It may not be an insurmountable one. The Twins are good, yes, but hardly unbeatable, and, according to the Baseball Prospectus adjusted standings tool, one of the luckiest teams in the league. There is reason to think that as the summer wears on, both teams will return to form and the Indians will end the regular season where they began it—on top. This underperformance can't last.

Then again, perhaps all this talk of underperformance is being too hard on the Indians. Maybe we give too much credit to the idea that the 2016 Indians were just a single good swing away from being World Champions—a quasi-mythic standard that elides the team's flaws for the sake of a good story.

After all, Cleveland's rotation had whole months last season where it faltered and failed, and the team made it to the postseason anyway.
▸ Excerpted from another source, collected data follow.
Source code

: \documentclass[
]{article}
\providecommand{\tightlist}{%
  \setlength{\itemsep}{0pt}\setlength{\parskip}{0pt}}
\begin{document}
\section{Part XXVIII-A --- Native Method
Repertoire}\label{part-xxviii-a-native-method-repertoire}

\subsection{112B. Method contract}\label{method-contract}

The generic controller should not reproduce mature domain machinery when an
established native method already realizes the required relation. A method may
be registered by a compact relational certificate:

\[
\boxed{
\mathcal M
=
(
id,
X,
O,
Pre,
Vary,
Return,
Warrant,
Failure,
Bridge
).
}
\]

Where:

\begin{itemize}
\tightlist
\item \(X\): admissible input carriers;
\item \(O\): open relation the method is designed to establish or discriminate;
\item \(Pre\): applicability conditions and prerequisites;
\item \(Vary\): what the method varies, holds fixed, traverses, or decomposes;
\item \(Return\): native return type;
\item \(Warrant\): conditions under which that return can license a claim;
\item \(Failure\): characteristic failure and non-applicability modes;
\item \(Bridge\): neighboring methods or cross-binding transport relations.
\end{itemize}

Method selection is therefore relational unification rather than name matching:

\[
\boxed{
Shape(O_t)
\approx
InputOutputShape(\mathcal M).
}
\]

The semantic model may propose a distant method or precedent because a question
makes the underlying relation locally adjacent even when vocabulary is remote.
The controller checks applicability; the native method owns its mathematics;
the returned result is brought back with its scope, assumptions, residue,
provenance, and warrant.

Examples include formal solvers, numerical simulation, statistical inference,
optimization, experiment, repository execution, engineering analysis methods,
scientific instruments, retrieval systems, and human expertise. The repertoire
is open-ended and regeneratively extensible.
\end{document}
Last year's club struck out more and walked less than their 2017 counterparts, and hit for less power, too, with Encarnación still in Toronto and Francisco Lindor not swinging for the fences quite as much as he seems to be this year. The bullpen this season has been clearly better than it was in 2016.

The 2016 Indians were just three games ahead of this year's pace through the same point in the season, and they finished 94-67 and eight games up in their division. They were a good team last year, possibly a great one, and they didn't look that much different than they do now. And then they went on an October tear and nearly became legends.

So perhaps, as is the case in Chicago with the Cubs, there is less to worry about in the Forest City than we might think.

If you don't quite buy the Minnesota renaissance, there's a lot of reason to keep the Indians as your pick in the AL Central this year. A good July—a month they went .500 last year—would put the team well ahead of last year's pace more than halfway through the season. And 94 wins, or anything above it, should be enough to claim a spot in the playoffs again.

And come October? Anything can happen. The Indians haven't yet looked like the champions they almost were last year, but they have looked pretty damn similar to last year's squad through the same point in the season—albeit with some (fixable) soft spots in the rotation and slack in the lineup. And that just might, for a second straight year, be enough to give them a real chance to make history.